Before moving forward, Vitro discussed its plan with Evans, because moving the operations from Evans’ DC to a Vitro-managed site would affect the 10-year relationship between the two companies. Together, they evaluated alternatives and brainstormed potential solutions.

Flexible Support

Because the auto industry is so unpredictable, it is critical to employ a flexible staff that can support operational changes.

“Although our managers are Vitro employees, we wanted a staffing company to handle the other operations,” Corona says.

But Evans was not set up to offer staffing solutions for outside customers—it only staffed its own warehouses.

“Because we wanted to preserve our relationship with Vitro, we decided to extend the recruiting, training, and staffing services provided by our own human resources department,” explains Leslie K. Ajlouny, vice president of business development for Evans Distribution Systems.

The solution offered two strategic advantages. First, the model ensured a smooth transition and a seamless, low-risk implementation.

Second, outsourcing the labor provided the immediate scalability often critical to support an increasingly uncertain automotive industry.

After the staffing discussion with Vitro, Evans launched Evans Resource Solutions (ERS), a staffing service that places logistics workers in temporary positions. ERS now provides Vitro with employees to handle a multitude of functions, from unloading railcars to picking up glass, putting it into machinery, completing product assembly, and loading outbound shipments.

Staffed to Meet Demand

Evans provided eight employees for Vitro when the DC first opened. Now, ERS supplies 58 workers, and expects to increase this number to 70 by the end of 2012. An overall increase in manufacturing, and new programs instituted by GM and Chrysler, drove the workforce expansion.

“We already know what we will be building next year for automotive customers,” says Corona. “Programs come and go in this industry, but based on what customers have told us, we expect to increase our staffing by the end of 2012 to support those programs.”

Hiring ERS employees provided Vitro with a reliable workforce, and the company plans to continue the relationship with Evans.

“Low turnover and absenteeism rates, safety, on-time delivery orders for our customers, and a great amount of flexibility to meet the fluctuating requirements of our automotive clients are some benefits we get from working with Evans,” Corona says.


Nearshoring: A Shatterproof Strategy

Mexican automotive glassmaker Vitro opening a distribution center in the United States to better serve its customers is just one example of the growing nearshoring trend. Forty-two percent of respondents to a survey by research firm AlixPartners indicate they are currently nearshoring or will be within the next three years.

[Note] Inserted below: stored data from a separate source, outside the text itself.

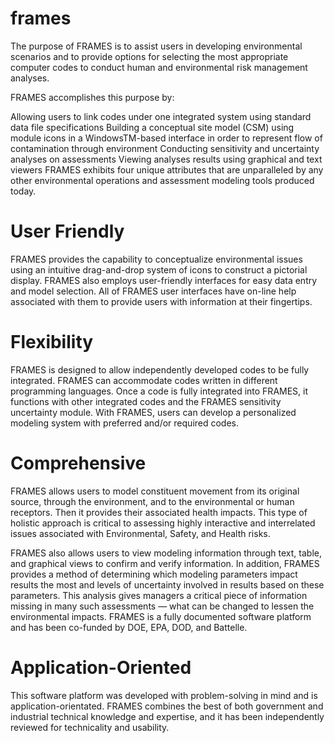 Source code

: # frames
The purpose of FRAMES is to assist users in developing environmental scenarios and to provide options for selecting the most appropriate computer codes to conduct human and environmental risk management analyses. 

FRAMES accomplishes this purpose by:

Allowing users to link codes under one integrated system using standard data file specifications
Building a conceptual site model (CSM) using module icons in a WindowsTM-based interface in order to represent flow of contamination through environment
Conducting sensitivity and uncertainty analyses on assessments
Viewing analyses results using graphical and text viewers
FRAMES exhibits four unique attributes that are unparalleled by any other environmental operations and assessment modeling tools produced today.

# User Friendly
FRAMES provides the capability to conceptualize environmental issues using an intuitive drag-and-drop system of icons to construct a pictorial display. FRAMES also employs user-friendly interfaces for easy data entry and model selection. All of FRAMES user interfaces have on-line help associated with them to provide users with information at their fingertips.

# Flexibility
FRAMES is designed to allow independently developed codes to be fully integrated. FRAMES can accommodate codes written in different programming languages. Once a code is fully integrated into FRAMES, it functions with other integrated codes and the FRAMES sensitivity uncertainty module. With FRAMES, users can develop a personalized modeling system with preferred and/or required codes.

# Comprehensive
FRAMES allows users to model constituent movement from its original source, through the environment, and to the environmental or human receptors. Then it provides their associated health impacts. This type of holistic approach is critical to assessing highly interactive and interrelated issues associated with Environmental, Safety, and Health risks. 

FRAMES also allows users to view modeling information through text, table, and graphical views to confirm and verify information. In addition, FRAMES provides a method of determining which modeling parameters impact results the most and levels of uncertainty involved in results based on these parameters. This analysis gives managers a critical piece of information missing in many such assessments — what can be changed to lessen the environmental impacts. FRAMES is a fully documented software platform and has been co-funded by DOE, EPA, DOD, and Battelle.

# Application-Oriented
This software platform was developed with problem-solving in mind and is application-orientated. FRAMES combines the best of both government and industrial technical knowledge and expertise, and it has been independently reviewed for technicality and usability.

The top reasons they cite include reduced freight costs, lower inventory in-transit costs, and improved speed to market.

Typically, companies venturing into nearshoring set up shop in Mexico to import to the United States. But for Vitro, nearshoring meant opening a warehouse and distribution center in Westland, Mich., to supply Detroit’s auto industry.

“We need to be close to our customers to support their just-in-time (JIT) requirements,” says Luis Corona, manager of Vitro’s Westland DC. “We can’t deliver JIT from a facility located 2,000 miles from customers.”

Vitro is not alone in its decision to bring operations into the United States. Fifty-two percent of business executives surveyed in a University of Tennessee study expect nearshoring back to the United States to increase over the next two years.

“Many shippers in the automotive and other industries are implementing nearshoring strategies. As fuel costs escalate, they are leveraging steamship and container capacity to reduce logistics costs,” says Leslie K. Ajlouny, vice president of business development for third-party logistics provider Evans Distribution Systems. “This results in shifting value-added functions—such as repacking, quality inspection, and light assembly—to U.S. third-party service providers located near end customers.

“In addition to reducing total supply chain costs, this strategy often results in improved customer responsiveness, quality, and supply chain continuity,” she notes.